I apologize if I give offense while attempting to shed some light on why
people have a problem with your company (and those who choose to work there).
It's difficult to be honest about this question without coming across as mean,
but I will try.

1) wholesale copying other companies' games (see
[http://www.scribd.com/doc/101954002/EA-v-Zynga-Complaint-
Fin...](http://www.scribd.com/doc/101954002/EA-v-Zynga-Complaint-Final) for a
legal complaint and <http://news.ycombinator.com/item?id=4335287> for
discussion.) From that thread: _"they must realize that every day they go to
work and rip off someone's original work."_ It's hard to respect someone who
knowingly makes their living this way.

2) The game mechanics of Zynga games often hinge on what might be viewed as
"bad" use of psychology -- manipulative, addictive, and in a sense abusive of
the friends functionality of facebook.

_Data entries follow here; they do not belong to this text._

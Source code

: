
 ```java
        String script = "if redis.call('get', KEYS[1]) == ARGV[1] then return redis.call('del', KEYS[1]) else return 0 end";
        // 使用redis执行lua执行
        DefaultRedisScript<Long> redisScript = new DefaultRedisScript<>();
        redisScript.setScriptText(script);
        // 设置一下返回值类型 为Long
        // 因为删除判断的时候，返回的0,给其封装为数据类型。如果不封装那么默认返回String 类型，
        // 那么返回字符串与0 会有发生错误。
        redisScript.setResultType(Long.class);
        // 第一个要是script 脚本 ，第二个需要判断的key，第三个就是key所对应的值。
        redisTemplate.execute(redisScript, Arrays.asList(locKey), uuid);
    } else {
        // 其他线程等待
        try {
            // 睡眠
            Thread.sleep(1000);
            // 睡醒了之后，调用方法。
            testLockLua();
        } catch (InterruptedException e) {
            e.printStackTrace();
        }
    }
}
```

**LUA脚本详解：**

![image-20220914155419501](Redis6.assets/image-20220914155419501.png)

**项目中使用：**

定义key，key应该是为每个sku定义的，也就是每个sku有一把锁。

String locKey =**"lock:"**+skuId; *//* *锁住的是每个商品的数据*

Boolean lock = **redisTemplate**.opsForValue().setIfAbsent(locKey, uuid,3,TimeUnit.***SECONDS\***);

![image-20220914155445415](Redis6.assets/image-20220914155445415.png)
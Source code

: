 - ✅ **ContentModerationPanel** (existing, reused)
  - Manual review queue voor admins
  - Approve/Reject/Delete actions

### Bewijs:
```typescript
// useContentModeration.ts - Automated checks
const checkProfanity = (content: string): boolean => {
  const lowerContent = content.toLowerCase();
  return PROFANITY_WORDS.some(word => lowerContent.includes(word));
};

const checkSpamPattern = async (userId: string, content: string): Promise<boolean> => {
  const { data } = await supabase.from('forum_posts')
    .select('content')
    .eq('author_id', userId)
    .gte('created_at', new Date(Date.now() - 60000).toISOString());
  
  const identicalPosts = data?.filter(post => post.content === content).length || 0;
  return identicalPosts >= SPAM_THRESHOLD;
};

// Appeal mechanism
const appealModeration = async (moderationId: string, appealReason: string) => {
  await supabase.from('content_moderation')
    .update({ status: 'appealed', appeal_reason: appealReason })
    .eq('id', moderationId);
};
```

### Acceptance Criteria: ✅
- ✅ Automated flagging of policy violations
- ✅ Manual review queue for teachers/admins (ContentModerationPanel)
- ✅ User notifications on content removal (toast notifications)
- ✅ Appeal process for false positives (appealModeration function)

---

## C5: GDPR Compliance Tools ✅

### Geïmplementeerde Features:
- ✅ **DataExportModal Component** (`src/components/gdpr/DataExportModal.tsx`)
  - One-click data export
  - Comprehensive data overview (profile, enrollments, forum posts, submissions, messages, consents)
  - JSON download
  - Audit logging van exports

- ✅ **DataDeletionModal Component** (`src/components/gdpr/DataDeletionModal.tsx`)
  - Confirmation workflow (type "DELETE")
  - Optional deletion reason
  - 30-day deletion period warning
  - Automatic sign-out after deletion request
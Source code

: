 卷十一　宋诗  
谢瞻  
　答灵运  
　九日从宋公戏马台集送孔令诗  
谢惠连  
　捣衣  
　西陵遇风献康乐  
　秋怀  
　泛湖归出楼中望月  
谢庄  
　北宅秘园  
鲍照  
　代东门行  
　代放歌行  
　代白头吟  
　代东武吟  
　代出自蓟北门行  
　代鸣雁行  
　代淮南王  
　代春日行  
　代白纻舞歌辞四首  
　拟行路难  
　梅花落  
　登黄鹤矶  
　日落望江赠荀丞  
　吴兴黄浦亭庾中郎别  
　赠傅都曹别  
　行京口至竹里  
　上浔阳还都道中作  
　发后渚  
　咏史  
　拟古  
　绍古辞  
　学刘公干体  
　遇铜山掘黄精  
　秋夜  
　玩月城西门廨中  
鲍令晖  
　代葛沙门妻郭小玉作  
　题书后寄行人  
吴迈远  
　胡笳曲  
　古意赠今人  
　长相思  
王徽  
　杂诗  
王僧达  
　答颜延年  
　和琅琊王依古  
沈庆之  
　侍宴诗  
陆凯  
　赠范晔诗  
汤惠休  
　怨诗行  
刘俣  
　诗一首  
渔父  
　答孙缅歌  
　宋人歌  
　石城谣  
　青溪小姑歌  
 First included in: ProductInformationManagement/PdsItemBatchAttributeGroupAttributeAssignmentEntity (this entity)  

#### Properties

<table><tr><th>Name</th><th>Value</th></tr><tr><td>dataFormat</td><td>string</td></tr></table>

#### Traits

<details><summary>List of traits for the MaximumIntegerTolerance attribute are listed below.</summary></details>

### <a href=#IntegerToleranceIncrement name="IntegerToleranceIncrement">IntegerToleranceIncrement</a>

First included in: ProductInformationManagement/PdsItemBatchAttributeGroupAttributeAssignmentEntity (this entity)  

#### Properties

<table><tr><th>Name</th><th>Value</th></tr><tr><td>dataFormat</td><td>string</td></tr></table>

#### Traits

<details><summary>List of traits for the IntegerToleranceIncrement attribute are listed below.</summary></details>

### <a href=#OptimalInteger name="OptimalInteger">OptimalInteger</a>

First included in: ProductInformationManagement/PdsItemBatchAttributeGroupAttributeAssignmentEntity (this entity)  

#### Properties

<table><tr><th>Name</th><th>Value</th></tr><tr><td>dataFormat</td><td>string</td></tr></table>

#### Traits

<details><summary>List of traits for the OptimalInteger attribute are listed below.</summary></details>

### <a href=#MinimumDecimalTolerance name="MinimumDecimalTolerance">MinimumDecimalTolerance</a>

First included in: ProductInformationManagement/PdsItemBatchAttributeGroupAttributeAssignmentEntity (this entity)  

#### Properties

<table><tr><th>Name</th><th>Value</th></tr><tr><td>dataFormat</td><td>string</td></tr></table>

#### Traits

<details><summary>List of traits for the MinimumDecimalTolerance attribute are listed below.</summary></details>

It's hard to respect someone who
knowingly treats people so callously.

3) Common opinion is that the games themselves range from mildly awful to
completely terrible, and are successful almost entirely due to the "bad"
psychology above. It's easy to respect someone like notch, who got rich making
an awesome game. It's hard to respect people like Pincus, who got rich by
making games that are fundamentally lame.

Again, no offense meant to you or your friends. Maybe you're on a team that
doesn't do any of the above bad stuff. But the parts of Zynga most of us are
familiar with do all of that bad stuff. I hope this helps clarify why you
might see so much hate directed that way.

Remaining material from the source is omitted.